Smells Like Teen Spirit and Then Some!
According to the story … Lady Gaga is developing a new fragrance and she wants it to smell like … wait for it … wait for it … blood and semen.
Some things make the news and you wonder if reporters have pulled the text from The Onion or an episode of The Simpsons. The story is so unbelievable it simply couldn’t have come from a credible news source, like the AP Wire or Fox News.
The story about Lady Gaga’s new fragrance is one such instance. I hope and I pray this is from The Onion. (Please please please!) But if it’s not, if this story is real, I hope our planet is tilting more on its axis so dumbass humans like Ms.

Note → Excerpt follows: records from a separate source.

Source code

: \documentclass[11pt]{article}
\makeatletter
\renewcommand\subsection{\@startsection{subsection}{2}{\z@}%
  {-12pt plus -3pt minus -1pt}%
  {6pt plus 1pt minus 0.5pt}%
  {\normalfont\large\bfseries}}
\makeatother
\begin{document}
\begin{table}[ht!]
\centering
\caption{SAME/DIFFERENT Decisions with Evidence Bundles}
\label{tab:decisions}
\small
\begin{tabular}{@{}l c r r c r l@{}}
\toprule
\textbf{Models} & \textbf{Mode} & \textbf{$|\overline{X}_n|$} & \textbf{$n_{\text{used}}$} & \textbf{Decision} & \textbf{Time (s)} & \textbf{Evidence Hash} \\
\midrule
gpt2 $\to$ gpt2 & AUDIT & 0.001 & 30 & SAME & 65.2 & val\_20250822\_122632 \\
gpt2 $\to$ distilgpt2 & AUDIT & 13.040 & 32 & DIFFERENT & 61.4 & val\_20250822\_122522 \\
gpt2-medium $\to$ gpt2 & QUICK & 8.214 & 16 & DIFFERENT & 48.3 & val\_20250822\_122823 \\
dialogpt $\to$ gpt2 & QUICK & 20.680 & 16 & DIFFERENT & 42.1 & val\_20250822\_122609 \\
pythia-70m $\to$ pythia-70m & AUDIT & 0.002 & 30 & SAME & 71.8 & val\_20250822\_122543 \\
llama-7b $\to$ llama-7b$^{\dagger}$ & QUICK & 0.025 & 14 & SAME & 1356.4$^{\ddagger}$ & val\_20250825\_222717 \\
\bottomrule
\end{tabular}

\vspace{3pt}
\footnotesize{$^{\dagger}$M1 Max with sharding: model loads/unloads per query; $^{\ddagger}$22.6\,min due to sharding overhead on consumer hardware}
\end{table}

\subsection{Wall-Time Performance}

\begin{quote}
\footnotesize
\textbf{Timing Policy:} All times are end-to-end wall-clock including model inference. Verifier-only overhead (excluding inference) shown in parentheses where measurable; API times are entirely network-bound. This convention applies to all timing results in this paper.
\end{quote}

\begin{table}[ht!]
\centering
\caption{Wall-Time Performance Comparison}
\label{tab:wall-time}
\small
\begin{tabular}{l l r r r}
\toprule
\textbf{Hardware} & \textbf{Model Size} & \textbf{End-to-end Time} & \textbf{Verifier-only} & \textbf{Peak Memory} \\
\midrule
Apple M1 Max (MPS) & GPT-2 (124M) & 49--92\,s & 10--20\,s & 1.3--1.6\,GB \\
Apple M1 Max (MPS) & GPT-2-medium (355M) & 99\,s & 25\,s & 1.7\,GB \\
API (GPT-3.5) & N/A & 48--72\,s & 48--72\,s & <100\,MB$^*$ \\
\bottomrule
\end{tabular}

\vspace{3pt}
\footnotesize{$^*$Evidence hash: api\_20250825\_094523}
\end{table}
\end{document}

Gaga can go the way of the dinosaur.
According to the story, which was reported on The Huffington Post and other news outlets, Lady Gaga is developing a new fragrance and she wants it to smell like … wait for it … wait for it … blood and semen. Yes! Blood and and f*cking semen! What the f*ck?! (This is too crazy for the usual “WTF” acronym! This crazy sh*t made me spell!)
First off, what the HELL does that smell like?! And, whatever it smells like, why would any living person want a scent emanating from her body that’s best left to the character from the opening scene of Law and Order: SVU?
Why anyone would want to purposely smell like blood and semen is a mystery to me. If it happens by accident, I can look past that. I mean, who hasn’t had a crazy night or three fueled by too much alcohol, gotten into a fight with some angry midgets and ended up smelling like vomit and other bodily fluids?! If this hasn’t happened to you, you ain’t living!
But, alas, I’m not famous so I don’t get the need to spend good money to smell like a hooker’s crotch. I am an ordinary, working stiff who thinks that smelling like a rape/murder crime scene isn’t a good way to go if you don’t want to end up in prison … where you’ll likely end up smelling like a rape/murder crime scene every damned day.
Anyone wearing this fragrance should expect conversations like this:
Person with some damned sense: Honey, what is that smell?
Dumbass Poser: It’s Lady Gaga’s new scent, Monster’s Load. Like it?
Person with some damned sense: Not really. It makes you smell like dried up giz and [sniff sniff] are you on your period? I smell blood. You smell like giz and blood! What the fuck is wrong with you?! You can’t wear that to dinner with my parents!
Notwithstanding the interesting questions you’ll have to field from your significant other (soon to be your ex), your friends and strangers, this scent will undoubtedly limit where you can go if you choose to wear it every day. No seriously, where the f*ck can you go smelling like blood and giz?! Really! WHERE?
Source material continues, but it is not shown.